> [What is required]: Go through the entries and copy every line that has the string "monitoring" in it.

[Collected data]
>>>>>

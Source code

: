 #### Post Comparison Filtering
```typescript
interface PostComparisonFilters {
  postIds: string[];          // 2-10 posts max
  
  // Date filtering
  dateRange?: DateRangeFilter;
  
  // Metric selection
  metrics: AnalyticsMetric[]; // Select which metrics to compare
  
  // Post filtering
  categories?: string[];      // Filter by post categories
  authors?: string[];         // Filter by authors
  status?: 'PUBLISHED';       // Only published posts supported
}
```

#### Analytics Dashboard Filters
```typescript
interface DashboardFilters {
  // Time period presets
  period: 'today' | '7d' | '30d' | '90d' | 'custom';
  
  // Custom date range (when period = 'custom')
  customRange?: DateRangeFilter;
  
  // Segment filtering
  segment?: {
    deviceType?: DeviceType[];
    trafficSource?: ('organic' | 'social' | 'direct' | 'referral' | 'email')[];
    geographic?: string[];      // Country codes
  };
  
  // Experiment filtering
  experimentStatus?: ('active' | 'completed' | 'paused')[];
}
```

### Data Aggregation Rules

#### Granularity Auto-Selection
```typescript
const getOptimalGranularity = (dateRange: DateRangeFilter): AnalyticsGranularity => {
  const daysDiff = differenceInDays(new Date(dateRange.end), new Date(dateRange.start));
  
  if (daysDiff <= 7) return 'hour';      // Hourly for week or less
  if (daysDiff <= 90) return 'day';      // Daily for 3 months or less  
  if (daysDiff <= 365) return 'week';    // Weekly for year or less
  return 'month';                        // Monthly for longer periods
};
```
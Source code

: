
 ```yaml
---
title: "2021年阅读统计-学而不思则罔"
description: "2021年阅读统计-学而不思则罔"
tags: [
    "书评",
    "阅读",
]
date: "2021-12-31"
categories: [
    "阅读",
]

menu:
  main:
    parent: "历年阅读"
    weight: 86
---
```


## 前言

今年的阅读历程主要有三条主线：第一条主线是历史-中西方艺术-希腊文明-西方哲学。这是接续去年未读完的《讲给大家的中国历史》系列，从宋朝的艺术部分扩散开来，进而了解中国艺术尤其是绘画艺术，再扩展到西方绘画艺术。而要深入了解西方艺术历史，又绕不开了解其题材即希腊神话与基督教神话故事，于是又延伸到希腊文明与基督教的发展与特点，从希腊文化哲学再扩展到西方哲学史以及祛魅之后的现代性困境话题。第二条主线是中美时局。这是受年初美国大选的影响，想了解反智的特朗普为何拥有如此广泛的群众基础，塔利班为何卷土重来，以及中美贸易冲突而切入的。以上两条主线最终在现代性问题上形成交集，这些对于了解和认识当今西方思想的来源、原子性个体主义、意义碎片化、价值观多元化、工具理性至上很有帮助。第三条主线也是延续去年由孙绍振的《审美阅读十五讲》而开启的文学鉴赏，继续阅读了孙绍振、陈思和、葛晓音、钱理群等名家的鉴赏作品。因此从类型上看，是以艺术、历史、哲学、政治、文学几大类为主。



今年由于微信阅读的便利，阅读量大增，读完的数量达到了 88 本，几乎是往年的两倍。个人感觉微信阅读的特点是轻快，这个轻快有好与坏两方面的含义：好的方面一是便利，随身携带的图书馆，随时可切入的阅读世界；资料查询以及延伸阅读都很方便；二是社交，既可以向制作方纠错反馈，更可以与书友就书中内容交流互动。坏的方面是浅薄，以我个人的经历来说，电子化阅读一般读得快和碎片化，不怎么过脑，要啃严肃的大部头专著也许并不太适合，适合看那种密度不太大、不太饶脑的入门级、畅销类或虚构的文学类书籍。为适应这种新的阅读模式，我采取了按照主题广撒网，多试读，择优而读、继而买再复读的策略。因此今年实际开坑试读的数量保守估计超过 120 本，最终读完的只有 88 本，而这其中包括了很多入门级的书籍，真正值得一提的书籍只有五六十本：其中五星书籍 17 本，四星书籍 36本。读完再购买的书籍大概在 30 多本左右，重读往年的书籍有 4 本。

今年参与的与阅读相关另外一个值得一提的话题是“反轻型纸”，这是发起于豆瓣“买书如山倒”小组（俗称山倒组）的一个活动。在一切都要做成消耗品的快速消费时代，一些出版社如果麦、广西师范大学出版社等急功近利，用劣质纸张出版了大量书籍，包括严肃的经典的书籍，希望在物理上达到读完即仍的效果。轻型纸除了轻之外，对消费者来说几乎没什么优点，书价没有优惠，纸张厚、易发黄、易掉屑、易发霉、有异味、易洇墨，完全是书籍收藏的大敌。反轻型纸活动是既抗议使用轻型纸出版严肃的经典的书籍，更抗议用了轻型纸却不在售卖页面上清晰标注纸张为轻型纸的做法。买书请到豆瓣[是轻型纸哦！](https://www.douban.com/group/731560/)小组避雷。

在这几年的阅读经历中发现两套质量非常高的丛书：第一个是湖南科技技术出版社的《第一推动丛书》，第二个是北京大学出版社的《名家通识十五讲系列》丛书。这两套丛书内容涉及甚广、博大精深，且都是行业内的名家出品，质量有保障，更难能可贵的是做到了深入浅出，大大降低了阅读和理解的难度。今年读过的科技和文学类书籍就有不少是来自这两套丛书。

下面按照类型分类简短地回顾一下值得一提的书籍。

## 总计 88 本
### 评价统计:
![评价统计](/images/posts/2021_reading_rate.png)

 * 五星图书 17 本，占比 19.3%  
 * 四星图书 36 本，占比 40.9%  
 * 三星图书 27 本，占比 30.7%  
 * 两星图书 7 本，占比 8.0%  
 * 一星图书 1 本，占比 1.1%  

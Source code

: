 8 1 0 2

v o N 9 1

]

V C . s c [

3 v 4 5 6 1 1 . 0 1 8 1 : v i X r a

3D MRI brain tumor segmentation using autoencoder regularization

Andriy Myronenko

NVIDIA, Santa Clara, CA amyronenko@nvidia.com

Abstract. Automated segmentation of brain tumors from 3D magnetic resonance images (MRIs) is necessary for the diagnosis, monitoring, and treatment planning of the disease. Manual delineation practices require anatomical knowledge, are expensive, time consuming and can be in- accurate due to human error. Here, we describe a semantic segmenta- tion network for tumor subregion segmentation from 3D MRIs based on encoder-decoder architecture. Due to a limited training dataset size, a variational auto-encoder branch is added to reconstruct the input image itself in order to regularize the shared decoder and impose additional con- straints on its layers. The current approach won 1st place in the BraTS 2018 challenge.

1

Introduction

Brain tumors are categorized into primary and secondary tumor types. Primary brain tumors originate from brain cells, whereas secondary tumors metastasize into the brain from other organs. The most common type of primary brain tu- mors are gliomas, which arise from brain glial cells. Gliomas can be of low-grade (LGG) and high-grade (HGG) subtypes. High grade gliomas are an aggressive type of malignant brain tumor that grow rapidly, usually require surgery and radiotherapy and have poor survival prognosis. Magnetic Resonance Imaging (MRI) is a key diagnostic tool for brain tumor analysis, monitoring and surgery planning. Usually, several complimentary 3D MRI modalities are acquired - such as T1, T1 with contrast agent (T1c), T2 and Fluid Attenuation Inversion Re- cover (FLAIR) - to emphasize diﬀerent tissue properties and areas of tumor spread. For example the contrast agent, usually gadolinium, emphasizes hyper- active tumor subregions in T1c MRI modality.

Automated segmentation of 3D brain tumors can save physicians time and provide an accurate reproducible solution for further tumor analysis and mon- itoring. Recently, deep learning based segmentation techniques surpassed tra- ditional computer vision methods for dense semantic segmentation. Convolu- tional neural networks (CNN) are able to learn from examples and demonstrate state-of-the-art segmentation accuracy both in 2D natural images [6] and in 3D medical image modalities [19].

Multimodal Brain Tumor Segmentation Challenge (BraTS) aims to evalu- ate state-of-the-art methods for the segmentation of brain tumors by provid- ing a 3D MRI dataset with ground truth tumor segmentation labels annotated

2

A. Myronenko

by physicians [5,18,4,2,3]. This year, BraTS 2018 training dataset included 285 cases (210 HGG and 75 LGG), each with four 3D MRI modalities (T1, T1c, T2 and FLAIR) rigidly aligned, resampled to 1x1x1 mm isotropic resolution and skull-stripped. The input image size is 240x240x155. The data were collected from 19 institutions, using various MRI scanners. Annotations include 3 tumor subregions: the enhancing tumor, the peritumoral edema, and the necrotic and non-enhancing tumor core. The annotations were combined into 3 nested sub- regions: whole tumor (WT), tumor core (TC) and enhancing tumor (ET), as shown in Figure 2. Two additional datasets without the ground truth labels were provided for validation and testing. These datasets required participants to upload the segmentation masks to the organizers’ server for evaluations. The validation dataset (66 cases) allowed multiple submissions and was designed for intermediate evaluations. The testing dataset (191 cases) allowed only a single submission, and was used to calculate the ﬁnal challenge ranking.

<<<<<

> [Reply]:
Abstract. Automated segmentation of brain tumors from 3D magnetic resonance images (MRIs) is necessary for the diagnosis, monitoring, and treatment planning of the disease. Manual delineation practices require anatomical knowledge, are expensive, time consuming and can be in- accurate due to human error. Here, we describe a semantic segmenta- tion network for tumor subregion segmentation from 3D MRIs based on encoder-decoder architecture. Due to a limited training dataset size, a variational auto-encoder branch is added to reconstruct the input image itself in order to regularize the shared decoder and impose additional con- straints on its layers. The current approach won 1st place in the BraTS 2018 challenge.
Brain tumors are categorized into primary and secondary tumor types. Primary brain tumors originate from brain cells, whereas secondary tumors metastasize into the brain from other organs. The most common type of primary brain tu- mors are gliomas, which arise from brain glial cells. Gliomas can be of low-grade (LGG) and high-grade (HGG) subtypes. High grade gliomas are an aggressive type of malignant brain tumor that grow rapidly, usually require surgery and radiotherapy and have poor survival prognosis. Magnetic Resonance Imaging (MRI) is a key diagnostic tool for brain tumor analysis, monitoring and surgery planning. Usually, several complimentary 3D MRI modalities are acquired - such as T1, T1 with contrast agent (T1c), T2 and Fluid Attenuation Inversion Re- cover (FLAIR) - to emphasize diﬀerent tissue properties and areas of tumor spread. For example the contrast agent, usually gadolinium, emphasizes hyper- active tumor subregions in T1c MRI modality.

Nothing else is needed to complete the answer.